右左
右から左、移り行く景色うらはら目的地につかない。扉の外は出発したはずの駅のまま。問い詰める僕に、「出発するとは言ってません」と駅員。だって景色が。「景色が変われば進む。決めたのは貴方です」#twnovel 僕は今も揺られてる。だって切符を買ったんだから着かないはずがないでしょう。
夫婦
殺したはずの妻が戻ってきた。ねえあなた晩ご飯なににする?って、確かに殺したはずなのに。あの感触に未だ苛まれ悪夢にうなされる俺は、妻の笑顔に殺意を覚える。気がつくと俺は前と同じように妻を。#twnovel 殺されたはずの私はまた戻っていく。小心者のあなたが罪悪感で苦しまないように。
遠い歌
ヘッドフォンから流れるのは海の向こうの知らない歌。いつだって音楽が貴方の居場所を教えてくれる。遠いなあ。けれど旅の行く先々から送られてくるその音 楽で、近くにいるより気持ちが解る。隣にいたって甘い言葉の一つもくれなかった。貴方が送ってくれるのは、いつもいつも愛の歌。
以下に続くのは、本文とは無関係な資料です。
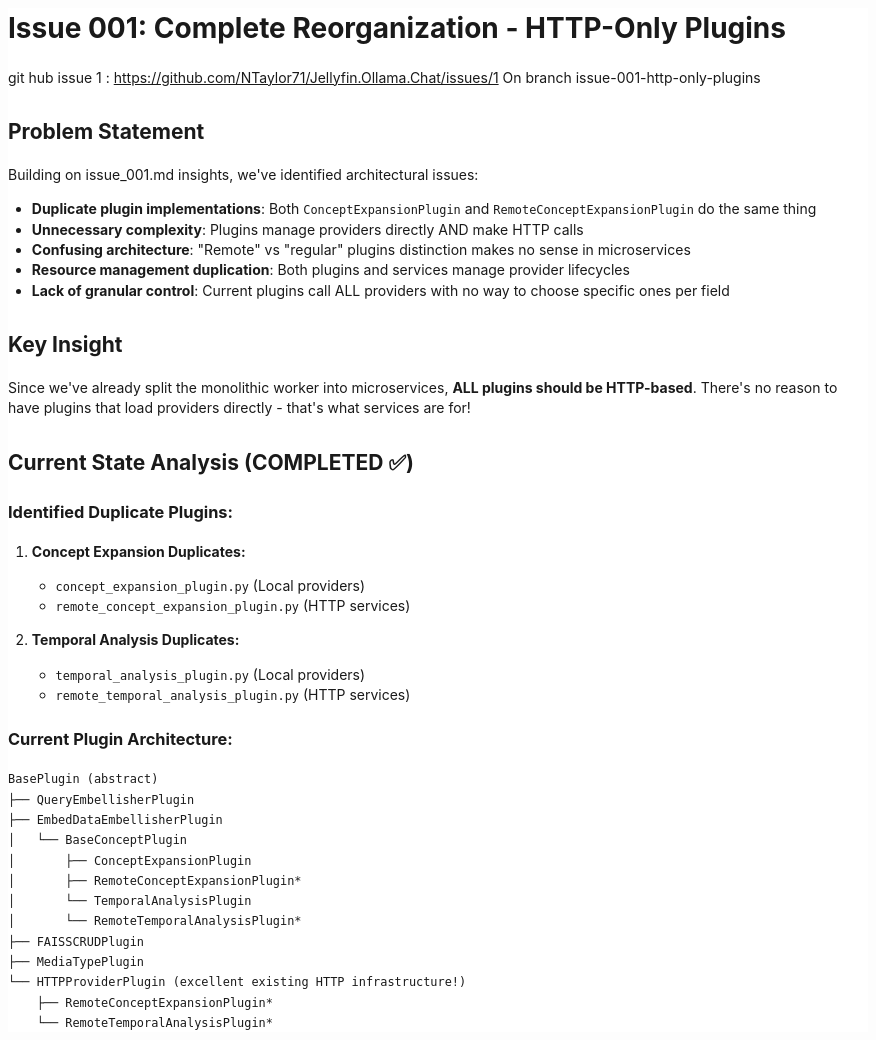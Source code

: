 # Issue 001: Complete Reorganization - HTTP-Only Plugins

git hub issue 1 : https://github.com/NTaylor71/Jellyfin.Ollama.Chat/issues/1
On branch issue-001-http-only-plugins

## Problem Statement
Building on issue_001.md insights, we've identified architectural issues:
- **Duplicate plugin implementations**: Both `ConceptExpansionPlugin` and `RemoteConceptExpansionPlugin` do the same thing
- **Unnecessary complexity**: Plugins manage providers directly AND make HTTP calls
- **Confusing architecture**: "Remote" vs "regular" plugins distinction makes no sense in microservices
- **Resource management duplication**: Both plugins and services manage provider lifecycles
- **Lack of granular control**: Current plugins call ALL providers with no way to choose specific ones per field

## Key Insight
Since we've already split the monolithic worker into microservices, **ALL plugins should be HTTP-based**. There's no reason to have plugins that load providers directly - that's what services are for!

## Current State Analysis (COMPLETED ✅)

### Identified Duplicate Plugins:
1. **Concept Expansion Duplicates:**
   - `concept_expansion_plugin.py` (Local providers) 
   - `remote_concept_expansion_plugin.py` (HTTP services)

2. **Temporal Analysis Duplicates:**
   - `temporal_analysis_plugin.py` (Local providers)
   - `remote_temporal_analysis_plugin.py` (HTTP services)

### Current Plugin Architecture:
```
BasePlugin (abstract)
├── QueryEmbellisherPlugin
├── EmbedDataEmbellisherPlugin 
│   └── BaseConceptPlugin
│       ├── ConceptExpansionPlugin
│       ├── RemoteConceptExpansionPlugin*
│       └── TemporalAnalysisPlugin
│       └── RemoteTemporalAnalysisPlugin*
├── FAISSCRUDPlugin
├── MediaTypePlugin
└── HTTPProviderPlugin (excellent existing HTTP infrastructure!)
    ├── RemoteConceptExpansionPlugin*
    └── RemoteTemporalAnalysisPlugin*
```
#twnovel
洗濯屋
心の汚れが落ちない。既存の洗剤ではもう無理ですと洗濯屋に言われた。もっと強い希望や愛が必要です。#twnovel 強力な洗剤を手に入れるため、僕ははじめて人を愛した。未来についての希望も持った。そして数年後、再び洗濯屋へ。「すっかり汚れが落ちてますね」洗濯屋は笑って僕に手を振る。
悪夢
夢をみなかった? 失礼な奴だ。毎日きちっと上映してるよ。#twnovel 映夢館のおっさんは職人気質。見てないなんて言ったものならヘソを曲げてしまうから。そういう時はこう言うといい。獏に喰われたみたいです。そうか獏なら仕方ねえな。ところでそこで納得するってどうしていつも悪夢なの?